I'll reiterate that I specifically disabled the IAM role used by the master nodes from being able to do any ELB things. I don't want developers using my Kubernetes cluster to be able to spin up ELB's in my account, or do anything for that matter that would create AWS resources in my account.

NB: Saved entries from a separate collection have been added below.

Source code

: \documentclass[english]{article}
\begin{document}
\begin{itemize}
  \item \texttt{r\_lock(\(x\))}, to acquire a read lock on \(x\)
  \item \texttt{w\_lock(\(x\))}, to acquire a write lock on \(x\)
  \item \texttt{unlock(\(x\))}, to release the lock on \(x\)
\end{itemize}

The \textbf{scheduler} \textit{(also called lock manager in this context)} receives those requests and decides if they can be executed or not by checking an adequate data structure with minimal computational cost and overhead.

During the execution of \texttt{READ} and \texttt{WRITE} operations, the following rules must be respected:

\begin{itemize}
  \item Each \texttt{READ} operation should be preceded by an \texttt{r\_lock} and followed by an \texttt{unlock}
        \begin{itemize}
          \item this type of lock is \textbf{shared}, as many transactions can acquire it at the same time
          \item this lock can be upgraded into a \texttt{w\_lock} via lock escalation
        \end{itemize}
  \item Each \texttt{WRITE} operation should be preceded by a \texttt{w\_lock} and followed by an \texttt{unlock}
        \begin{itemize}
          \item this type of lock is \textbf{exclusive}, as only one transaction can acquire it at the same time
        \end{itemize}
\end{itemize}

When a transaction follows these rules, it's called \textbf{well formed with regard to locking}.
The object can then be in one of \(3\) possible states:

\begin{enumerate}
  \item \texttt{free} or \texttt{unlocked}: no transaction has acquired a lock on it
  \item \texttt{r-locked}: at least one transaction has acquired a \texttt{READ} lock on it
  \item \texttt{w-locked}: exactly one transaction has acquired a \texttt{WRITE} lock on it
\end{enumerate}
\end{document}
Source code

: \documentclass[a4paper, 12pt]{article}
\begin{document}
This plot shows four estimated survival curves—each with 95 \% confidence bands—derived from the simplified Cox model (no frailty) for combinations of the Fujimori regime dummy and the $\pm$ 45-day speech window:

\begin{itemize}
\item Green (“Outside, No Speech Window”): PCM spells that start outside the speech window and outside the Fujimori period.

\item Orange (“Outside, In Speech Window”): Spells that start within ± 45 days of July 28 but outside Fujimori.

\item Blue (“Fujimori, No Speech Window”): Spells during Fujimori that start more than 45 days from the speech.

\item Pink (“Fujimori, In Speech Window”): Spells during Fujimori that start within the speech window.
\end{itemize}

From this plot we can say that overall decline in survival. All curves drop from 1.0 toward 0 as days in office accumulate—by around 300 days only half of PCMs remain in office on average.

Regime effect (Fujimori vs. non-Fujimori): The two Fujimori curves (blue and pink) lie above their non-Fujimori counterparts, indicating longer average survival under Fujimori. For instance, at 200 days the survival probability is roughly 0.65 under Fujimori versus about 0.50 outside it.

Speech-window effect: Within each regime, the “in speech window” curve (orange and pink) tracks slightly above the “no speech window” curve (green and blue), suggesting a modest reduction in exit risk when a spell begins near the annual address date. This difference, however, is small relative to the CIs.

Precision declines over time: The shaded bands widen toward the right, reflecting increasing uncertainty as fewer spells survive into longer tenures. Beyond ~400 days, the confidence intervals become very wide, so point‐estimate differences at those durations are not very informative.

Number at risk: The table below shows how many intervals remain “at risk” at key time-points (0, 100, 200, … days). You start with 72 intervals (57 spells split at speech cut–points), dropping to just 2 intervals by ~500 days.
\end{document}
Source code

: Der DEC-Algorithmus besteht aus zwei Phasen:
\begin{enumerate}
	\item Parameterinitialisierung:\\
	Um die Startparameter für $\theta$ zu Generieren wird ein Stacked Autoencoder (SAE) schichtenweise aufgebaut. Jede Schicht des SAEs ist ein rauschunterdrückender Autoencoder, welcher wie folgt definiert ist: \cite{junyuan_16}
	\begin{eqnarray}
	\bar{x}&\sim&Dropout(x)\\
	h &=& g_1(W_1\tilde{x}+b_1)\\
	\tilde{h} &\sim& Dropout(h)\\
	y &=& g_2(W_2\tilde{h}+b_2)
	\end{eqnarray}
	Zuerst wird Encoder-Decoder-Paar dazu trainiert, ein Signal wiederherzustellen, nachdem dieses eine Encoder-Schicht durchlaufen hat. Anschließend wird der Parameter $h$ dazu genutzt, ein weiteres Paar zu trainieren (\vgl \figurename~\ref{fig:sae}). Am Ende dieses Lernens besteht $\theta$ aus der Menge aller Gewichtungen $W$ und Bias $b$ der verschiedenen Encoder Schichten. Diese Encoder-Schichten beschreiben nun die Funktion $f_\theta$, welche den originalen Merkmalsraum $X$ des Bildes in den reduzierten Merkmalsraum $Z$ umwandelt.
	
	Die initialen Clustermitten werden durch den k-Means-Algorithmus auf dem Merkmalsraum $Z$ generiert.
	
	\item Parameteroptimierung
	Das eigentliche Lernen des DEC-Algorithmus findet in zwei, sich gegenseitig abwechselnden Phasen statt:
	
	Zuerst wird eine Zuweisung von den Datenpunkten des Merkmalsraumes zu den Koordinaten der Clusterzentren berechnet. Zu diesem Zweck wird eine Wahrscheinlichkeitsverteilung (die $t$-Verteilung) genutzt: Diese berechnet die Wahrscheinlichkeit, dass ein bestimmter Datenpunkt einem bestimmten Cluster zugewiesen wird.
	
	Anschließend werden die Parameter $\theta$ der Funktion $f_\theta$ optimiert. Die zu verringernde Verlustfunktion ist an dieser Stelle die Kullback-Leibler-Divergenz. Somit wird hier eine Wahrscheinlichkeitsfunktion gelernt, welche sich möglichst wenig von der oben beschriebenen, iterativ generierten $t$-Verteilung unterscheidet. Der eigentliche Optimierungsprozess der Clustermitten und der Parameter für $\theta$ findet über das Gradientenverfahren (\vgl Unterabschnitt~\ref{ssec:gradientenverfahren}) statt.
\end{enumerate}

information about service (commands run from local workstation) -- note CreatingLoadBalancerFailed
error in output of kubectl describe service
:
$ kubectl get services frontend -oyaml
apiVersion: v1
kind: Service
---SNIP---
ports:
- nodePort: 30095
port: 80
protocol: TCP
targetPort: 80
selector:
app: guestbook
tier: frontend
sessionAffinity: None
type: NodePort
status:
loadBalancer: {}
$ kubectl describe services frontend
Name: frontend
Namespace: default
Labels: app=guestbook
tier=frontend
Selector: app=guestbook,tier=frontend
Type: NodePort
IP: 100.67.10.125
Port: <unset> 80/TCP
NodePort: <unset> 30095/TCP
Endpoints: 100.96.1.2:80,100.96.2.2:80,100.96.2.4:80
Session Affinity: None
Events:
FirstSeen LastSeen Count From SubObjectPath Type Reason Message
--------- -------- ----- ---- ------------- -------- ------ -------
1h 4m 15 {service-controller } Warning CreatingLoadBalancerFailed (events with common reason combined)

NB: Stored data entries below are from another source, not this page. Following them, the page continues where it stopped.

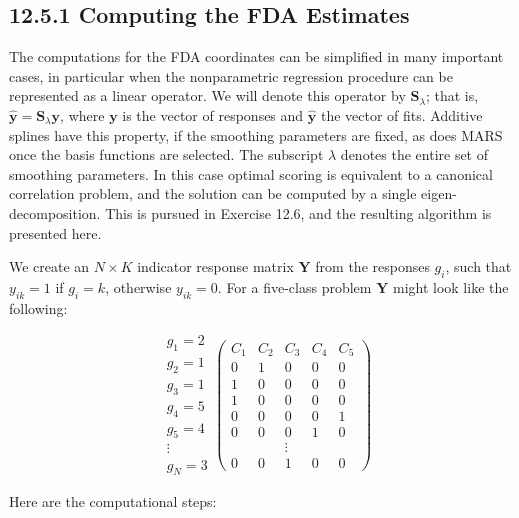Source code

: \documentclass[10pt]{article}
\begin{document}
\subsection*{12.5.1 Computing the FDA Estimates}
The computations for the FDA coordinates can be simplified in many important cases, in particular when the nonparametric regression procedure can be represented as a linear operator. We will denote this operator by $\mathbf{S}_{\lambda}$; that is, $\hat{\mathbf{y}}=\mathbf{S}_{\lambda} \mathbf{y}$, where $\mathbf{y}$ is the vector of responses and $\hat{\mathbf{y}}$ the vector of fits. Additive splines have this property, if the smoothing parameters are fixed, as does MARS once the basis functions are selected. The subscript $\lambda$ denotes the entire set of smoothing parameters. In this case optimal scoring is equivalent to a canonical correlation problem, and the solution can be computed by a single eigen-decomposition. This is pursued in Exercise 12.6, and the resulting algorithm is presented here.

We create an $N \times K$ indicator response matrix $\mathbf{Y}$ from the responses $g_{i}$, such that $y_{i k}=1$ if $g_{i}=k$, otherwise $y_{i k}=0$. For a five-class problem $\mathbf{Y}$ might look like the following:

$$
\begin{aligned}
& g_{1}=2 \\
& g_{2}=1 \\
& g_{3}=1 \\
& g_{4}=5 \\
& g_{5}=4 \\
& \vdots \\
& g_{N}=3
\end{aligned}\left(\begin{array}{ccccc}
C_{1} & C_{2} & C_{3} & C_{4} & C_{5} \\
0 & 1 & 0 & 0 & 0 \\
1 & 0 & 0 & 0 & 0 \\
1 & 0 & 0 & 0 & 0 \\
0 & 0 & 0 & 0 & 1 \\
0 & 0 & 0 & 1 & 0 \\
& & \vdots & & \\
0 & 0 & 1 & 0 & 0
\end{array}\right)
$$

Here are the computational steps:
\end{document}
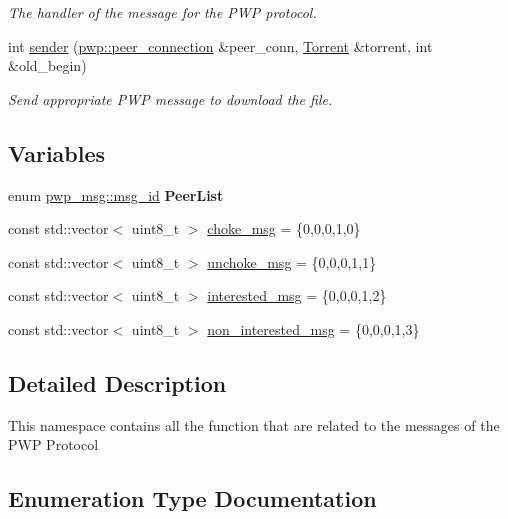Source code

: \begin{DoxyCompactItemize}
\begin{DoxyCompactList}\small\item\em The handler of the message for the P\+WP protocol. \end{DoxyCompactList}\item 
int \hyperlink{namespacepwp__msg_ab578b213d293636d33efc24382f16b25}{sender} (\hyperlink{structpwp_1_1peer__connection}{pwp\+::peer\+\_\+connection} \&peer\+\_\+conn, \hyperlink{structtorr_1_1Torrent}{Torrent} \&torrent, int \&old\+\_\+begin)
\begin{DoxyCompactList}\small\item\em Send appropriate P\+WP message to download the file. \end{DoxyCompactList}\end{DoxyCompactItemize}
\subsection*{Variables}
\begin{DoxyCompactItemize}
\item 
\mbox{\label{namespacepwp__msg_ae962e65b1871714756b6aeb4722a8caf}} 
enum \hyperlink{namespacepwp__msg_a0b9a29508f00a30e5138d2b78f4b1daf}{pwp\+\_\+msg\+::msg\+\_\+id} {\bfseries Peer\+List}
\item 
const std\+::vector$<$ uint8\+\_\+t $>$ \hyperlink{namespacepwp__msg_a695ee2efb59a7c258559f19440fe6998}{choke\+\_\+msg} = \{0,0,0,1,0\}
\item 
const std\+::vector$<$ uint8\+\_\+t $>$ \hyperlink{namespacepwp__msg_acdc5eb698534e84a15db0e061c511e7c}{unchoke\+\_\+msg} = \{0,0,0,1,1\}
\item 
const std\+::vector$<$ uint8\+\_\+t $>$ \hyperlink{namespacepwp__msg_afc68b17ce131c52fa0beb0cc7185778b}{interested\+\_\+msg} = \{0,0,0,1,2\}
\item 
const std\+::vector$<$ uint8\+\_\+t $>$ \hyperlink{namespacepwp__msg_a16a5f22f784d872342a82af9f6b77830}{non\+\_\+interested\+\_\+msg} = \{0,0,0,1,3\}
\end{DoxyCompactItemize}


\subsection{Detailed Description}
This namespace contains all the function that are related to the messages of the P\+WP Protocol 

\subsection{Enumeration Type Documentation}
\mbox{\label{namespacepwp__msg_a0b9a29508f00a30e5138d2b78f4b1daf}} 

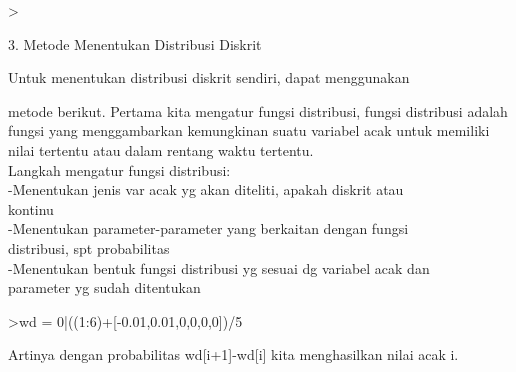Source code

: \documentclass[a4paper,10pt]{article}
\begin{document}
\begin{eulernotebook}
\begin{eulercomment}
\begin{eulercomment}
\begin{eulercomment}
\begin{eulercomment}
\begin{eulercomment}
\begin{eulercomment}
\begin{eulercomment}
\begin{eulercomment}
\begin{eulercomment}
\end{eulercomment}
\begin{eulerprompt}
> 
\end{eulerprompt}
\eulersubheading{}
\begin{eulercomment}
3. Metode Menentukan Distribusi Diskrit

\end{eulercomment}
\begin{eulerttcomment}
      Untuk menentukan distribusi diskrit sendiri, dapat menggunakan
\end{eulerttcomment}
\begin{eulercomment}
metode berikut. Pertama kita mengatur fungsi distribusi, fungsi
distribusi adalah fungsi yang menggambarkan kemungkinan suatu variabel
acak untuk memiliki nilai tertentu atau dalam rentang waktu tertentu.\\
Langkah mengatur fungsi distribusi:\\
-Menentukan jenis var acak yg akan diteliti, apakah diskrit atau\\
kontinu\\
-Menentukan parameter-parameter yang berkaitan dengan fungsi\\
distribusi, spt probabilitas\\
-Menentukan bentuk fungsi distribusi yg sesuai dg variabel acak dan\\
parameter yg sudah ditentukan
\end{eulercomment}
\begin{eulerprompt}
>wd = 0|((1:6)+[-0.01,0.01,0,0,0,0])/5
\end{eulerprompt}
\begin{euleroutput}
  [0,  0.198,  0.402,  0.6,  0.8,  1,  1.2]
\end{euleroutput}
\begin{eulercomment}
Artinya dengan probabilitas wd[i+1]-wd[i] kita menghasilkan nilai acak
i.


\end{eulercomment}
\end{eulercomment}
\end{eulercomment}
\end{eulercomment}
\end{eulercomment}
\end{eulercomment}
\end{eulercomment}
\end{eulercomment}
\end{eulercomment}
\end{eulernotebook}
\end{document}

looking for processes bound to port on non-master node:
$ netstat -tulpn | grep 30095
# no output
looking for processes bound to port on master node:
$ netstat -tulpn | grep 30095
tcp6 0 0 :::30095 :::* LISTEN 1540/kube-proxy
attempting to curl the service (just hangs):
$ curl localhost:30095
# just hangs
^C
$ curl -g -6 http://[::1]:30095
# just hangs
^C
$ curl -vvvg -6 http://[::1]:30095
* Rebuilt URL to: http://[::1]:30095/
* Hostname was NOT found in DNS cache
* Trying ::1...
* Connected to ::1 (::1) port 30095 (#0)
> GET / HTTP/1.1
> User-Agent: curl/7.38.0
> Host: [::1]:30095
> Accept: */*
>
# just hangs after that
^C
$ curl 100.67.10.125:30095
# just hangs
^C
curling an endpoint from master node (works, so the pods are running fine):
$ curl 100.96.2.4
<html ng-app="redis">
<head>
---SNIP---
</body>
</html>
Expected to see the same result from curling the endpoints when curling the external IP of any of the nodes on the service's assigned NodePort
of 30095
.
$ kubectl version
Client Version: version.Info{Major:"1", Minor:"5", GitVersion:"v1.5.1+82450d0", GitCommit:"82450d03cb057bab0950214ef122b67c83fb11df", GitTreeState:"not a git tree", BuildDate:"2016-12-14T04:09:31Z", GoVersion:"go1.7.4", Compiler:"gc", Platform:"darwin/amd64"}
Server Version: version.Info{Major:"1", Minor:"4", GitVersion:"v1.4.6", GitCommit:"e569a27d02001e343cb68086bc06d47804f62af6", GitTreeState:"clean", BuildDate:"2016-11-12T05:16:27Z", GoVersion:"go1.6.3", Compiler:"gc", Platform:"linux/amd64"}
GitHub issue: https://github.com/kubernetes/kubernetes/issues/39214
Mailing list post: https://groups.google.com/forum/#!topic/kubernetes-dev/JNC_bk1L3iI
Kubernetes does this because it assumes that a new NodePort
service may have previously been a LoadBalancer
service, and so it may need to clean up the cloud load balancer. A PR was opened that would fix this issue, but then closed. In the mean time, switching IAM policy for the master
role to have elasticloadbalancing:DescribeLoadBalancers
instead of elasticloadbalancing:*
solved the issue, i.e. the rest of the cluster including NodePort
services work fine, but still restricts people from creating ELBs.